There are still some challenges for protein sequence clustering. In this project, we will continue our recent study to design a hybrid hierarchical clustering algorithm based on statistical models. In order to satisfy the demand of protein family analysis, the first problem we need to tackle is some multi-function proteins should be placed at more than one position in the protein hierarchy. Next, different sizes of protein families possess different properties. Smaller families ask for the property of homogeneity, while the larger families need to utilize the property of transitivity in order to find remote homology. The hierarchical clustering algorithm should hybridize different criterions for controlling the formation of new clusters.
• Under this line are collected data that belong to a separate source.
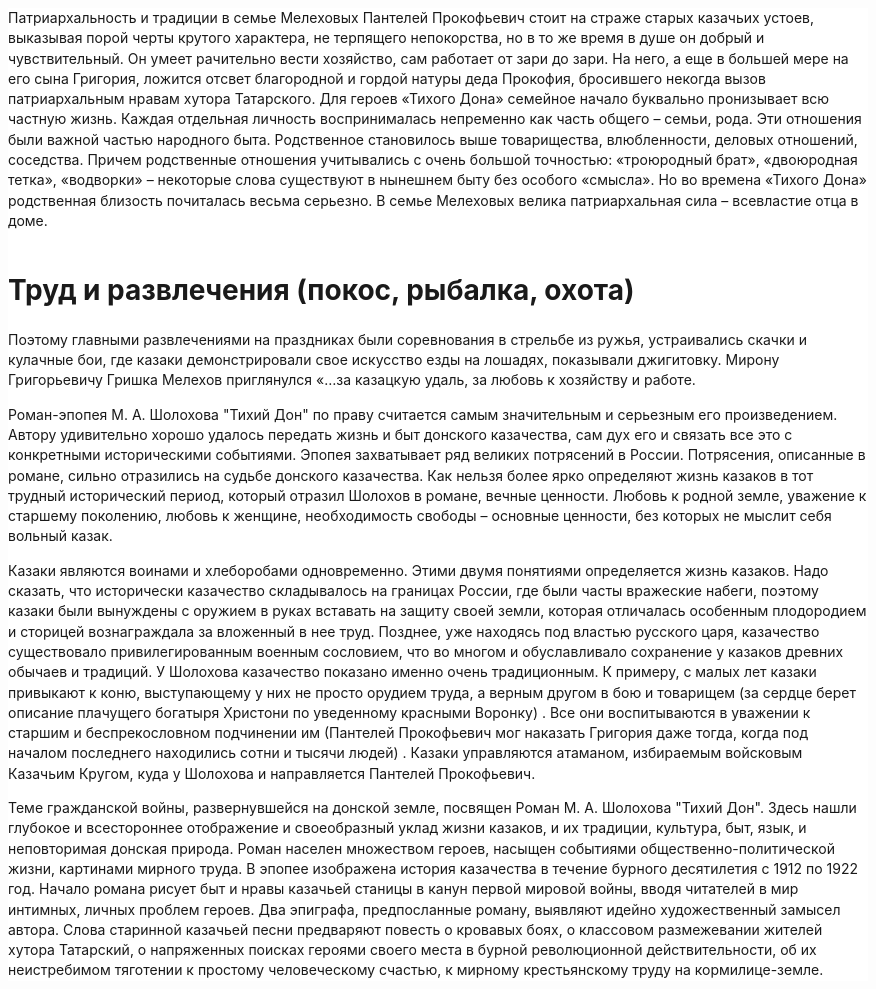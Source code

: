 Патриархальность и традиции в семье Мелеховых Пантелей Прокофьевич стоит на страже старых казачьих устоев, выказывая порой черты крутого характера, не терпящего непокорства, но в то же время в душе он добрый и чувствительный. Он умеет рачительно вести хозяйство, сам работает от зари до зари. На него, а еще в большей мере на его сына Григория, ложится отсвет благородной и гордой натуры деда Прокофия, бросившего некогда вызов патриархальным нравам хутора Татарского.  Для героев «Тихого Дона» семейное начало буквально пронизывает всю частную жизнь. Каждая отдельная личность воспринималась непременно как часть общего – семьи, рода. Эти отношения были важной частью народного быта. Родственное становилось выше товарищества, влюбленности, деловых отношений, соседства. Причем родственные отношения учитывались с очень большой точностью: «троюродный брат», «двоюродная тетка», «водворки» – некоторые слова существуют в нынешнем быту без особого «смысла». Но во времена «Тихого Дона» родственная близость почиталась весьма серьезно. В семье Мелеховых  велика патриархальная сила – всевластие отца в доме.


# Труд и развлечения (покос, рыбалка, охота)
Поэтому главными развлечениями на праздниках были соревнования в стрельбе из ружья, устраивались скачки и кулачные бои, где казаки демонстрировали свое искусство езды на лошадях, показывали джигитовку. Мирону Григорьевичу Гришка Мелехов приглянулся «…за казацкую удаль, за любовь к хозяйству и работе.


Роман-эпопея М. А. Шолохова "Тихий Дон" по праву считается самым значительным и серьезным его произведением. Автору удивительно хорошо удалось передать жизнь и быт донского казачества, сам дух его и связать все это с конкретными историческими событиями. Эпопея захватывает ряд великих потрясений в России. Потрясения, описанные в романе, сильно отразились на судьбе донского казачества. Как нельзя более ярко определяют жизнь казаков в тот трудный исторический период, который отразил Шолохов в романе, вечные ценности. Любовь к родной земле, уважение к старшему поколению, любовь к женщине, необходимость свободы – основные ценности, без которых не мыслит себя вольный казак.

Казаки являются воинами и хлеборобами одновременно. Этими двумя понятиями определяется жизнь казаков. Надо сказать, что исторически казачество складывалось на границах России, где были часты вражеские набеги, поэтому казаки были вынуждены с оружием в руках вставать на защиту своей земли, которая отличалась особенным плодородием и сторицей вознаграждала за вложенный в нее труд. Позднее, уже находясь под властью русского царя, казачество существовало привилегированным военным сословием, что во многом и обуславливало сохранение у казаков древних обычаев и традиций. У Шолохова казачество показано именно очень традиционным. К примеру, с малых лет казаки привыкают к коню, выступающему у них не просто орудием труда, а верным другом в бою и товарищем (за сердце берет описание плачущего богатыря Христони по уведенному красными Воронку) . Все они воспитываются в уважении к старшим и беспрекословном подчинении им (Пантелей Прокофьевич мог наказать Григория даже тогда, когда под началом последнего находились сотни и тысячи людей) . Казаки управляются атаманом, избираемым войсковым Казачьим Кругом, куда у Шолохова и направляется Пантелей Прокофьевич.

Теме гражданской войны, развернувшейся на донской земле, посвящен Роман М. А. Шолохова "Тихий Дон". Здесь нашли глубокое и всестороннее отображение и своеобразный уклад жизни казаков, и их традиции, культура, быт, язык, и неповторимая донская природа. Роман населен множеством героев, насыщен событиями общественно-политической жизни, картинами мирного труда. В эпопее изображена история казачества в течение бурного десятилетия с 1912 по 1922 год. Начало романа рисует быт и нравы казачьей станицы в канун первой мировой войны, вводя читателей в мир интимных, личных проблем героев. Два эпиграфа, предпосланные роману, выявляют идейно художественный замысел автора. Слова старинной казачьей песни предваряют повесть о кровавых боях, о классовом размежевании жителей хутора Татарский, о напряженных поисках героями своего места в бурной революционной действительности, об их неистребимом тяготении к простому человеческому счастью, к мирному крестьянскому труду на кормилице-земле.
The duration of this project is one year. In the first half of the year, we plan to recognize the proteins that should be duplicated in the bottom level of the hierarchy by examining the distribution of the similarities between a particular protein and all of the other proteins. In the remaining half of the year, different controlling criterions are designed and used in the different stages of clustering process to generate the hierarchy that matches the protein families better.
protein sequence clustering